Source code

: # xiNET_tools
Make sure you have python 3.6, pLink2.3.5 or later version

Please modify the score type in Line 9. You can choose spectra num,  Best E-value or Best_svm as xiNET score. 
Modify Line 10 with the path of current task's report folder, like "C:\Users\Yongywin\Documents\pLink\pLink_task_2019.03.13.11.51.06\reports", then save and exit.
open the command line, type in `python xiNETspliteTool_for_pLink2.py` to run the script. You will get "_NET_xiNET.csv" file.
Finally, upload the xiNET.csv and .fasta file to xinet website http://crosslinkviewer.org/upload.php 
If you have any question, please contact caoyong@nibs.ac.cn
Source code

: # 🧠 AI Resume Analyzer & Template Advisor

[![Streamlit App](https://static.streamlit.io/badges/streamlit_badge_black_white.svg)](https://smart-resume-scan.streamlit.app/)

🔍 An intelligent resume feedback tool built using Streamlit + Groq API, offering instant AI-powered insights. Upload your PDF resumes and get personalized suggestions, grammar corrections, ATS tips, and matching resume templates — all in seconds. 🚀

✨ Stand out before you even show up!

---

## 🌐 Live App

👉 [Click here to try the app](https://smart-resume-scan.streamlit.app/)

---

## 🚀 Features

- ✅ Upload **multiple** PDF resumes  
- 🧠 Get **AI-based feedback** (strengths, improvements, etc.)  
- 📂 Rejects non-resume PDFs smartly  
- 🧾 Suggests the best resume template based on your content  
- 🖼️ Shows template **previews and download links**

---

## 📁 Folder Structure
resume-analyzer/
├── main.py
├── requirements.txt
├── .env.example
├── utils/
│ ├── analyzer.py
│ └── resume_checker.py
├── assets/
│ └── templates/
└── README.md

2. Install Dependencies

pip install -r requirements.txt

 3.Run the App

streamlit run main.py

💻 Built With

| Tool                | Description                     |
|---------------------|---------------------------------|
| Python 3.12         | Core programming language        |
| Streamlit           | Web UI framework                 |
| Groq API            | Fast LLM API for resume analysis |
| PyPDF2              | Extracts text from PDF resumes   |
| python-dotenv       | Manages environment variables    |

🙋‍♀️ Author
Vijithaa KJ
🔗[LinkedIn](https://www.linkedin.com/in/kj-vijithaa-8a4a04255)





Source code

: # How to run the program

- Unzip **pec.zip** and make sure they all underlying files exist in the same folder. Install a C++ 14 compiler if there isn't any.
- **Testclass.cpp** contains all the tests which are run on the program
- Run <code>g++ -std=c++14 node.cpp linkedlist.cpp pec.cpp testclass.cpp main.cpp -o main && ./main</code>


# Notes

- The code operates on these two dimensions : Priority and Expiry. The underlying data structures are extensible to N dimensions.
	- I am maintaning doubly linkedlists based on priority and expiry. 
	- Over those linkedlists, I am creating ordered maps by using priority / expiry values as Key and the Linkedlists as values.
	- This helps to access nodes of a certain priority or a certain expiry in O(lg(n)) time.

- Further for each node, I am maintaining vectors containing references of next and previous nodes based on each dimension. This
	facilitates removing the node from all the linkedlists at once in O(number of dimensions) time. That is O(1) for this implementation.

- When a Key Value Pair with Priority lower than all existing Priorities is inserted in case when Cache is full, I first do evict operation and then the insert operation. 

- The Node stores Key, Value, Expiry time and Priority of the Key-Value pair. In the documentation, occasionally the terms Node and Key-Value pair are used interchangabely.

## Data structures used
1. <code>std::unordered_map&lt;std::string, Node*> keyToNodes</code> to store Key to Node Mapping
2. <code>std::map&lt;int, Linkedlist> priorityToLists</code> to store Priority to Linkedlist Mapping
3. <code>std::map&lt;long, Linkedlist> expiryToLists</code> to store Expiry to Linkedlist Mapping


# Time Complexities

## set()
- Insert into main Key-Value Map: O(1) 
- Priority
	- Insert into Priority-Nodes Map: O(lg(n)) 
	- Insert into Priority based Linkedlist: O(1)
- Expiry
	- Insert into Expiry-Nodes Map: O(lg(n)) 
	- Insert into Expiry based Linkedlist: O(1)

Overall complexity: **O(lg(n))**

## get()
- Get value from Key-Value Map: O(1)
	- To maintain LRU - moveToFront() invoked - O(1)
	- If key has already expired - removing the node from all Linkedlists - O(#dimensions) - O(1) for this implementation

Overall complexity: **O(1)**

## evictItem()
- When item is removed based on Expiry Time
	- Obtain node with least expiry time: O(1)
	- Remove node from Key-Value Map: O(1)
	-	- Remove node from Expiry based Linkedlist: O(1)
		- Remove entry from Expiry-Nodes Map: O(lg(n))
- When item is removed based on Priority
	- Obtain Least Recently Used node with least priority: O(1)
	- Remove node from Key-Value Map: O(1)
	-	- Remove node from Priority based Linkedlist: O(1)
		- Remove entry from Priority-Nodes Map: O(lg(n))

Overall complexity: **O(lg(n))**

# What you have to do
Would you output, from the records above, exactly the run of lines that starts at the line containing "# Time Complexities" and ends at the line containing "- To maintain", and only that run?

# Result of this exercise
# Time Complexities

## set()
- Insert into main Key-Value Map: O(1) 
- Priority
	- Insert into Priority-Nodes Map: O(lg(n)) 
	- Insert into Priority based Linkedlist: O(1)
- Expiry
	- Insert into Expiry-Nodes Map: O(lg(n)) 
	- Insert into Expiry based Linkedlist: O(1)

Overall complexity: **O(lg(n))**

## get()
- Get value from Key-Value Map: O(1)
	- To maintain LRU - moveToFront() invoked - O(1)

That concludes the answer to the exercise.